(Beginning of Material provided)
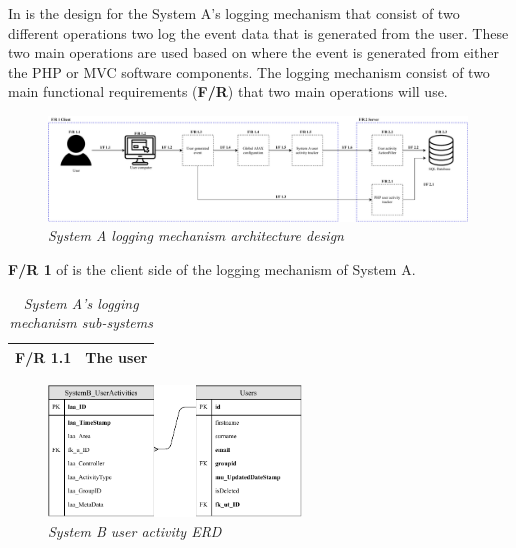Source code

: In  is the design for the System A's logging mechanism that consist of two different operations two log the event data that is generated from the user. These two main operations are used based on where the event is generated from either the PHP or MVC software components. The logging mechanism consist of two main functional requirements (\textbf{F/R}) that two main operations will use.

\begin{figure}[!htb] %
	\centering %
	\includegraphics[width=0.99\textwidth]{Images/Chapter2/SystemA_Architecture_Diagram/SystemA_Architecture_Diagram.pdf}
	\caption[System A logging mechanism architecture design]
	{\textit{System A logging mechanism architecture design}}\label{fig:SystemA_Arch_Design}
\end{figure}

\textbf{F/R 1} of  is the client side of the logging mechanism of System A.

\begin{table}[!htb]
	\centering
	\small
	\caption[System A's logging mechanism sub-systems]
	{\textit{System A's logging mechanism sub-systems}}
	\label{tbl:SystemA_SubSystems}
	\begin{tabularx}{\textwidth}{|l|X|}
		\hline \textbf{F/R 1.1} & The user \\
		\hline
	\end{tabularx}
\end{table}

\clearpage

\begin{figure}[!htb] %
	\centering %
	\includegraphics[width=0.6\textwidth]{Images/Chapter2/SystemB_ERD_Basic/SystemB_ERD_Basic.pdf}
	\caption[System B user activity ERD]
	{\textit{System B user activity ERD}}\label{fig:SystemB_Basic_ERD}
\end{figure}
(End of Material provided)
(Exercise brief): Which lines above include the word "Images"? Pick them out and copy them.

(Exercise output):
	\includegraphics[width=0.99\textwidth]{Images/Chapter2/SystemA_Architecture_Diagram/SystemA_Architecture_Diagram.pdf}
	\includegraphics[width=0.6\textwidth]{Images/Chapter2/SystemB_ERD_Basic/SystemB_ERD_Basic.pdf}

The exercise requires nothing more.